Issue
EPJ Appl. Metamat.
Volume 11, 2024
Special Issue on ‘Metamaterials for Novel Wave Phenomena: Theory, Design and Application in Microwaves’, edited by Sander Mann and Stefano Vellucci
Article Number 6
Number of page(s) 7
DOI https://doi.org/10.1051/epjam/2024009
Published online 29 March 2024

© S. Amanatiadis et al., Published by EDP Sciences, 2024

Licence Creative CommonsThis is an Open Access article distributed under the terms of the Creative Commons Attribution License (https://creativecommons.org/licenses/by/4.0), which permits unrestricted use, distribution, and reproduction in any medium, provided the original work is properly cited.

1 Introduction

The establishment of novel technologies in the millimeter-wave regime has been initiated because of the rapid breakthrough of 5G communications. Specifically, the requirement of increased bandwidth forces the telecommunication systems towards higher frequencies where the fabrication procedure is more challenging due to the necessity of finer geometrical characteristics [1]. Additionally, the material and radiation losses in this part of the spectrum exclude various conventional devices of the microwave regime, such as microstrips. For this reason, the concept of the substrate-integrated waveguide (SIW) has been proposed to surpass the majority of these limitations [2,3]. This apparatus consists of a series of conductive via holes that confine the electromagnetic wave, while its operation is equivalent to the bulky metallic waveguides. Moreover, the advantageous aspects of the SIW technology are exploited for the design various embedded components at the mm-wave regime, such antennas [4,5]. One very interesting class of such antennas rely on the utilization of substrate-integrated cavities (SIC) to operate as radiating elements [68].

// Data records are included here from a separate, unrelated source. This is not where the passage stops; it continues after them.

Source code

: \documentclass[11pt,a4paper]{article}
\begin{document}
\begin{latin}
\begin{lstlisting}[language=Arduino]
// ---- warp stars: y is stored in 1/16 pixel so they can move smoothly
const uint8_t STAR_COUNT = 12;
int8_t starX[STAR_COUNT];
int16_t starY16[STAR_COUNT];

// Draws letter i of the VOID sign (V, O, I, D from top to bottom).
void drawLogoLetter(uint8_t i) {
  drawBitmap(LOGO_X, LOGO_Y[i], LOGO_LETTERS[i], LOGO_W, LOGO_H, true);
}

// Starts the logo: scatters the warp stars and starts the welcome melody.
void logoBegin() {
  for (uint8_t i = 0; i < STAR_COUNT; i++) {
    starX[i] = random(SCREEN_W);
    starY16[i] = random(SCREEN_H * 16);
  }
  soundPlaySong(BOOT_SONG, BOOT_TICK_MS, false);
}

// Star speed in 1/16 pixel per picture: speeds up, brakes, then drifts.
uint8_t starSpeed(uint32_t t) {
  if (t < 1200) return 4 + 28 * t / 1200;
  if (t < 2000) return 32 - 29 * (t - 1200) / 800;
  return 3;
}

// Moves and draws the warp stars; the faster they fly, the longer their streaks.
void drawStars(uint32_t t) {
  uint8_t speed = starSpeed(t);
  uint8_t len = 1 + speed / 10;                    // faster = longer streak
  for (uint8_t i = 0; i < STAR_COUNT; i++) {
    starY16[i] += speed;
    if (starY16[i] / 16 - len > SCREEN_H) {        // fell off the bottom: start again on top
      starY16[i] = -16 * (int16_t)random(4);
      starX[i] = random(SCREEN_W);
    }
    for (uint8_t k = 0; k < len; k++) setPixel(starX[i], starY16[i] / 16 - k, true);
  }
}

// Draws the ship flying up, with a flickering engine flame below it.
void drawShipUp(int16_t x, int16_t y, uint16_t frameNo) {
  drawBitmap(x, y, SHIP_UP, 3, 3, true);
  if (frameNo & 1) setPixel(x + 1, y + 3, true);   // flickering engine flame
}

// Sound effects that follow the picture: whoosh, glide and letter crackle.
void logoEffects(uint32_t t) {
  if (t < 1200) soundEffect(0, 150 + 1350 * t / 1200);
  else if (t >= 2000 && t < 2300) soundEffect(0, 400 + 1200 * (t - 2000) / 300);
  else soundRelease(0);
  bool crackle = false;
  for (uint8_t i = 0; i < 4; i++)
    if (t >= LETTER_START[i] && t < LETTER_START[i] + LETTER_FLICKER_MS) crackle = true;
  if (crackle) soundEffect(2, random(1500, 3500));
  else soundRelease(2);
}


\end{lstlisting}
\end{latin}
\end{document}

However, the fabrication procedure of the SIW and SIC devices can be cumbersome and costly since the drilling and the metallization injection are required for a considerable number of via holes [1]. Consequently, a fully-planar counterpart has been proposed recently, where the via holes are effectively replaced by metamaterial-inspired elements, particularly broadside-coupled complementary split-ring resonators (BC-CSRR) [9]. In contrast to the physical conductive boundary of the conventional SIW, the BC-CSRRs form a virtual electric field wall that confines the power inside the desired region. Additionally, the resonators are imprinted on the substrate, which facilitates significantly the fabrication procedure, while it retains the ability to integrate components into a single substrate-integrated platform. Specifically, several antenna configurations have been proposed such as a leaky-wave antenna with adjustable main-lobe [9], an H-plane sectoral-horn antenna [10] and a broadband bow-tie [11].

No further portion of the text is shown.